- _Task item_
Give back, character for character, the line that includes "[home](/) ➡ [raknet8](/protocol/raknet8)" and all lines beneath it in the data.

- _Extracted information_
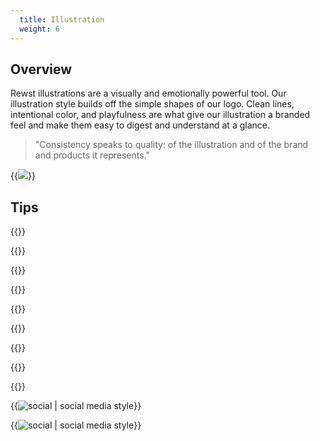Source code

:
 ```yaml
---
  title: Illustration
  weight: 6
---
```


## **Overview**

Rewst illustrations are a visually and emotionally powerful tool. Our illustration style builds off the simple shapes of our logo. Clean lines, intentional color, and playfulness are what give our illustration a branded feel and make them easy to digest and understand at a glance.

> "Consistency speaks to quality: of the illustration and of the brand and products it represents."

{{<image plain="true" span="6" src="/images/linkedin_cover_1128x191.png">}}

## **Tips**

{{<divider-title text="Do">}}

{{<bullet type="check" text="Use illustration to help guide, explain, and add context.">}}

{{<bullet type="check" text="Keep things simple by creating uncomplicated compositions. Less is more.">}}

{{<bullet type="check" text="Create compelling images by embracing metaphor.">}}

{{<divider-title text="Don't">}}

{{<bullet type="close" text="Do not use blend modes or transparencies.">}}

{{<bullet type="close" text="Do not use more than three core colors in a single composition.">}}

{{<bullet type="close" text="Do not use strokes or gradients.">}}

{{<bullet type="close" text="Do not mix perspectives in the same composition.">}}

{{<image span="3" src="/images/welcome_adam-willford_2.png" title="social | social media style" description="Social posts">}}

{{<image span="3" src="/images/rewst-run1.GIF" title="social | social media style" description="Animated Rewsty">}}
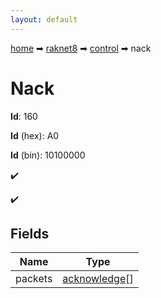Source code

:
 ```yaml
---
layout: default
---
```


[home](/) ➡ [raknet8](/protocol/raknet8) ➡ [control](/protocol/raknet8/control) ➡ nack

# Nack

**Id**: 160

**Id** (hex): A0

**Id** (bin): 10100000

✔️

✔️

## Fields

Name | Type
---|---
packets | [acknowledge](/protocol/raknet8/types/acknowledge)[]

- _Written answer_
[home](/) ➡ [raknet8](/protocol/raknet8) ➡ [control](/protocol/raknet8/control) ➡ nack

# Nack

**Id**: 160

**Id** (hex): A0

**Id** (bin): 10100000

✔️

✔️

## Fields

Name | Type
---|---
packets | [acknowledge](/protocol/raknet8/types/acknowledge)[]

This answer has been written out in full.